Safety and drug interactions
As with every PDE5 inhibitor, tadalafil is absolutely contraindicated with nitrate medications for angina pectoris secondary to the potentiated hypotensive effect the drugs can have together. Because of the longer half-life, treatment with nitrate medications must be deferred for at least 48 hours after ingestion of tadalafil, compared with 24 hours for sildenafil (Viagra) and vardenafil (Levitra).
The cardiac effects of PDE5 inhibitors have received considerable attention because the drugs were originally studied as a treatment for angina pectoris secondary to their action of smooth muscle relaxation. All of the PDE5 inhibitor trials have tediously monitored study participants’ vital signs, particularly heart rate and blood pressure, monitored drug effects on cardiac electrophysiology, and tabulated the numbers of cardiovascular adverse events.
In a review of more than 4000 patients from over 60 studies, data reported by Kloner and co-workers contended that tadalafil does cause small changes in blood pressure secondary to its vasodilatory properties, but that the changes were not clinically meaningful. In a separate, more recent study, the same author retrospectively reviewed serious cardiovascular treatment-emergent adverse events reported in 36 tadalafil trials and found that the incidence of these events were comparable among patients taking canadian tadalafil as needed, 3 times per week, once-daily, and placebo.
The Second Princeton Consensus Conference, an expert conference on sexual dysfunction and cardiac risk, convened in 2004 to develop practice guidelines for the management of ED in patients with significant cardiac risk. After reviewing all available literature, the Second Princeton Consensus Conference not only determined that patients with significant cardiac risk factors did not exhibit worsening ischemia or unstable hemodynamics while taking PDE5 inhibitors, but also that cardiovascular function was actually improved by PDE5 inhibitors in some studies. Although reported with vardenafil, prolongation of the QTc interval is not observed with tadalafil professional.

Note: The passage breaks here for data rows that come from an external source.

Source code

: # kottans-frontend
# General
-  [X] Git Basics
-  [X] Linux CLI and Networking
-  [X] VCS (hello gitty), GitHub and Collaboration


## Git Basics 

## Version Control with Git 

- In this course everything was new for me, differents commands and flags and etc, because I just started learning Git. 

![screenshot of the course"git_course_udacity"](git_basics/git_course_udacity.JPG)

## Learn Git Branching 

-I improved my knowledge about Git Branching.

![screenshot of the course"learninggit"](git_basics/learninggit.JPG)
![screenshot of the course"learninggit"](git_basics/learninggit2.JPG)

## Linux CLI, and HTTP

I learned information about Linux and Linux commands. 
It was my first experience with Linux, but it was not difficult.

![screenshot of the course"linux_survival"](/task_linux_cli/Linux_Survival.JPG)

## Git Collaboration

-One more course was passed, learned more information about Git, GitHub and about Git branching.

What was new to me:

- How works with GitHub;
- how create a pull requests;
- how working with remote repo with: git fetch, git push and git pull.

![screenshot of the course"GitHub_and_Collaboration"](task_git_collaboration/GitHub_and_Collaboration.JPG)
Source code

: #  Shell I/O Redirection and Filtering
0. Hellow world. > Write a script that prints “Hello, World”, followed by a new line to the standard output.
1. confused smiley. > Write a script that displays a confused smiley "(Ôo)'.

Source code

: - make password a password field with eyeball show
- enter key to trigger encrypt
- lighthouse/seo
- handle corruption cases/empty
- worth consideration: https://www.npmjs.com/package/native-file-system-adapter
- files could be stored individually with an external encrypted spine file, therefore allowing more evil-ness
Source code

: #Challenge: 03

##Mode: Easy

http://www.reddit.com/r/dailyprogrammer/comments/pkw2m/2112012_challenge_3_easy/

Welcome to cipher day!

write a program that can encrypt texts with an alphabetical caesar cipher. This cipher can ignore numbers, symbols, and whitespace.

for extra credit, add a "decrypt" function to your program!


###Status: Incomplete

Tadalafil does not cause increased hypotension or orthostatic hypotension in men that are also taking multiple antihypertensive medications, and it is safe and well tolerated in this population. The primary exception is with α-blockers. Frequently prescribed for men with benign prostatic hyperplasia (BPH) as well as for men with hypertension, α-blockers share a similar mechanism of action with PDE5 inhibitors through peripheral vasodilation and may have more of an additive effect than other antihypertensives. Recently, the FDA changed its previous recommendation from contraindicated co-administration to precautionary co-administration. In a study of the blood pressure effects of tadalafil coupled with either of two α-blockers, doxazosin (Cardura; Pfizer, New York, NY, USA) and tamsulosin (Flomax; Boehringer Ingelheim, Ridgefield, CT, USA), the hypotensive effect of doxazosin was exaggerated by almost 10 mmHg with tadalafil while there was no change in blood pressure with cheap tamsulosin and cheap tadalafil. The authors concluded canadian tamsulosin to be a safe α-blocker to administer concurrently with tadalafil. Until more studies are available, precaution is recommended with the co-administration of tadalafil with any α-blocker, including mixed α-blockers such as labetalol and carvedilol.
Because of its metabolism through the cytochrome P450 pathway, tadalafil (Cialis Professional) is susceptible to changes in serum concentration by other drugs that inhibit or promote its metabolism. Inhibitors of the CYP34A enzyme include ketoconazole, erythromycin, grapefruit juice, and protease inhibitors, and co-administration of these drugs with tadalafil may increase serum concentrations of tadalafil. On the contrary, co-administration with inducers of CYP34A including rifampin, carbamazepine, phenytoin, and phenobarbital, would require a larger dose of tadalafil for a similar clinical effect.